- **HOW TO COMPLETE THIS TASK**:
Go through the following data and transcribe exactly the stretch of lines from the one holding "Mermaid version later" to the one holding "downloader actions.", both included.

····················

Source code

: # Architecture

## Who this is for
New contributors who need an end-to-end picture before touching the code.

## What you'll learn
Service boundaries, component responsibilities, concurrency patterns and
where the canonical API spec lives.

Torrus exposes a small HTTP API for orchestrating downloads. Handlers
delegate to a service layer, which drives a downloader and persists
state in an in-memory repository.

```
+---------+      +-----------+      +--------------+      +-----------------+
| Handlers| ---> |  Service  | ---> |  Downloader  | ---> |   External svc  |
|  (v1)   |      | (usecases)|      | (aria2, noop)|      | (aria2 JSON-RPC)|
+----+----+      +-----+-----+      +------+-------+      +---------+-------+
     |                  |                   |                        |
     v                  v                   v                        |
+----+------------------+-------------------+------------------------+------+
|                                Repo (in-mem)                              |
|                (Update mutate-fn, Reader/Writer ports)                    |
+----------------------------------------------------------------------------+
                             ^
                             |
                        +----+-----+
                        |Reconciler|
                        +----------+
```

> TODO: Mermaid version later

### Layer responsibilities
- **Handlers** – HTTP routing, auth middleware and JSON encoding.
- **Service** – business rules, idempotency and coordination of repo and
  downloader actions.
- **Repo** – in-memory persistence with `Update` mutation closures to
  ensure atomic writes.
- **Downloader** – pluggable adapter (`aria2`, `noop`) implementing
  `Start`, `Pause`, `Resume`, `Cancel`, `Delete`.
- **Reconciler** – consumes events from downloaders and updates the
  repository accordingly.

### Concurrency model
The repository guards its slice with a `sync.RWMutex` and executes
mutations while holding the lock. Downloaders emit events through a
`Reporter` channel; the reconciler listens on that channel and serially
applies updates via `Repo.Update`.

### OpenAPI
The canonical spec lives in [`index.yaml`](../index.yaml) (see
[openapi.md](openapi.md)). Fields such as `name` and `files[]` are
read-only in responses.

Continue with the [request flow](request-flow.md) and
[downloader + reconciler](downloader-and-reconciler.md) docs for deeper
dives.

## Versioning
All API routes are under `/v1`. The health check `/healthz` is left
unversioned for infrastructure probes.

····················

- **YOUR SOLUTION**:
> TODO: Mermaid version later

### Layer responsibilities
- **Handlers** – HTTP routing, auth middleware and JSON encoding.
- **Service** – business rules, idempotency and coordination of repo and
  downloader actions.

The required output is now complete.